### What to do
Retype every entry in its entirety, without alteration.

### Source texts of formatted documents
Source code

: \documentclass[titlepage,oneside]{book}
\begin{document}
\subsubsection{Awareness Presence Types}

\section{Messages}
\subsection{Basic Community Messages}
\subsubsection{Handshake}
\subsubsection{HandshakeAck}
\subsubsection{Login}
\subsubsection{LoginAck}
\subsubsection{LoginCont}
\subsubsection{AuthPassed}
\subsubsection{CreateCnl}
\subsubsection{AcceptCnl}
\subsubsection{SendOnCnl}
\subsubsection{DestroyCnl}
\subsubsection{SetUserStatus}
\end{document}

### Expected answer
Source code

: \documentclass[titlepage,oneside]{book}
\begin{document}
\subsubsection{Awareness Presence Types}

\section{Messages}
\subsection{Basic Community Messages}
\subsubsection{Handshake}
\subsubsection{HandshakeAck}
\subsubsection{Login}
\subsubsection{LoginAck}
\subsubsection{LoginCont}
\subsubsection{AuthPassed}
\subsubsection{CreateCnl}
\subsubsection{AcceptCnl}
\subsubsection{SendOnCnl}
\subsubsection{DestroyCnl}
\subsubsection{SetUserStatus}
\end{document}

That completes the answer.